Ancient Book of Jokes

December 2015 Niniel Sanders

Laughter has always been popular, and making fun of other people has long been an excellent source of just that.

The oldest existing collection of jokes is a book called Philogelos, which means "the laughter lover", and is believed to have been originally written in the fourth century AD in ancient Greece. To put that into perspective, that is around the same time The Bible was put into the form we know today, weeding out texts that were deemed uncanonical, while keeping the ones that were canonical kept a definitive order.

The original collection has unfortunately been lost, but thanks to copies being made up through time, there are several manuscripts that contain either the entire original collection or parts of it. These manuscripts are all from between the 11th to the 15th centuries AD.

It is not the oldest collection of jokes altogether, however. It is simply the oldest that has survived until today.

The oldest collection that we know of was commissioned by Philip II of Macedon (382 - 336 BC), the father of Alexander the Great. He paid a social club in Athens to write down jokes that were told by the club's members to create a collection of them, which makes this the oldest collection of jokes we know of, albeit it is now lost.

Philogelos is not just noteworthy due to its age, however, but also because a good number of jokes remain funny even to modern ears. This is notable because our society is clearly very different than the one in which these jokes were first conceived, and usually for jokes to be funny, or even understandable, we require some form of context. Yet a lot of these jokes are still funny without any additional explanation, begging the question of how different things really are after all.

Of course, some of them are completely incomprehensible, and some of them are only funny with some additional explanation, but it is still thought-provoking how many of them are funny by themselves.

This was even tested in 2008, when a British comedian made a show containing these jokes and tested their potential on modern audiences. The show was a great success and confirmed that, indeed, not only did scholars find the material funny, but regular people did, as well.

So what were these jokes? Let's look at a few of them:

An intellectual caught sight of a deep well on his country estate and asked if the water was any good. The farmhands assured him that it was good and that his own parents used to drink from that well. The intellectual expressed his amazement, "How long were their necks, if they could drink from something so deep!"

An intellectual, falling sick, had promised to pay the doctor if he recovered. When his wife nagged at him for drinking wine while he had a fever, he said, "Do you want me to get healthy and be forced to pay the doctor?"

An intellectual came to check in on a friend who was seriously ill. When the man’s wife said that he had ‘departed’, the intellectual replied, "When he arrives back, will you tell him that I stopped by?"

An intellectual had been at a wedding-reception. As he was leaving, he said, "I pray that you two keep getting married so well."

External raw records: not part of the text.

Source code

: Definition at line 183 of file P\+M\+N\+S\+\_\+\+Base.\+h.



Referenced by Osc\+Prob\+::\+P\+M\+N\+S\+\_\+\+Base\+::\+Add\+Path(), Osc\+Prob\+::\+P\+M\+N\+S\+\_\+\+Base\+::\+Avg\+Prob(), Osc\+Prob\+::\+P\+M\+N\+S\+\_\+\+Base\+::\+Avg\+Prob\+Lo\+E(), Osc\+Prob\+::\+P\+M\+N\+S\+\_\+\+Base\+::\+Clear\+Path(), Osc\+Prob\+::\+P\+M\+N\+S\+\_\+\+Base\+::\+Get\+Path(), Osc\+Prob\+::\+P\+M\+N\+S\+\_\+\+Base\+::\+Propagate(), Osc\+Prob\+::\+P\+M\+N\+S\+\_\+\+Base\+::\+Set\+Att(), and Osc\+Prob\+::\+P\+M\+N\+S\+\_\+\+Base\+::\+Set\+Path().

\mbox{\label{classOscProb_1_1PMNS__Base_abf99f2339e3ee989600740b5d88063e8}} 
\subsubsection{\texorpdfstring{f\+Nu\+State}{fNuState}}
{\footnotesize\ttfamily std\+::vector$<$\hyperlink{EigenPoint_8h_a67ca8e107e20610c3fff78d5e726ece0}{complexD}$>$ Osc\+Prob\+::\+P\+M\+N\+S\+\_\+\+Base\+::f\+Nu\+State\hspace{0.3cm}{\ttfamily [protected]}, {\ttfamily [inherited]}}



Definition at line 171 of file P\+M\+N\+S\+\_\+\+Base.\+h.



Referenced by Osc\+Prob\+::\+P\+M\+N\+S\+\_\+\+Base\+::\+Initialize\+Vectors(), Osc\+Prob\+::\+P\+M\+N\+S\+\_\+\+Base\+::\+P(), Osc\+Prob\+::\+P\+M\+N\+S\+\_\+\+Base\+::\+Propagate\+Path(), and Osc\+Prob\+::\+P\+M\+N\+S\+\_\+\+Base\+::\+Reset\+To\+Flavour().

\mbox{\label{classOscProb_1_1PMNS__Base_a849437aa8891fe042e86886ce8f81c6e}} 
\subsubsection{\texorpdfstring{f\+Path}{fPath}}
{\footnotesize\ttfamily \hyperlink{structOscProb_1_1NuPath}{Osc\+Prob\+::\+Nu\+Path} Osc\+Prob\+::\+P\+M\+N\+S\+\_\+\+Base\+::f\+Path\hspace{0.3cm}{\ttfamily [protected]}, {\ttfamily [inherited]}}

A rude astrologer cast a sick boy's horoscope. After promising the mother that the child had many years ahead of him, he demanded payment. When she said, "Come tomorrow and I'll pay you," he objected, "But what if the boy dies during the night and I lose my fee?"

An incompetent schoolteacher was asked who the mother of Priam was. Not knowing the answer, he said, "It's polite to call her Ma'am."

A man, just back from a trip abroad, went to an incompetent fortune teller. He asked about his family, and the fortune-teller replied, "Everyone is fine, especially your father." When the man objected that his father had been dead for ten years, the reply came, "You have no clue who your real father is."

A glutton betrothed his daughter to another glutton. When asked what he was giving her as a dowry, he replied, "A house whose windows face the bakery."

A man with bad breath asked his wife, "Madame, why do you hate me?" And she said in reply, "Because you love me." Note: In the original Greek text, the word for "love" can mean both "kiss" and "love".

A misogynist stood in the marketplace and announced, "I'm putting my wife up for sale, tax-free!" When people asked him why, he said, "So the authorities will impound her." Note: At the time, authorities could confiscate goods sold without tax having been paid.

A misogynist paid his last respects at the tomb of his dead wife. When someone asked him, "Who has gone to rest?," he replied, "Me, now that I'm alone."

An intellectual on a sea voyage, when there was a big storm and his slaves were weeping, said, “Don’t cry. I’ve set you all free in my will.”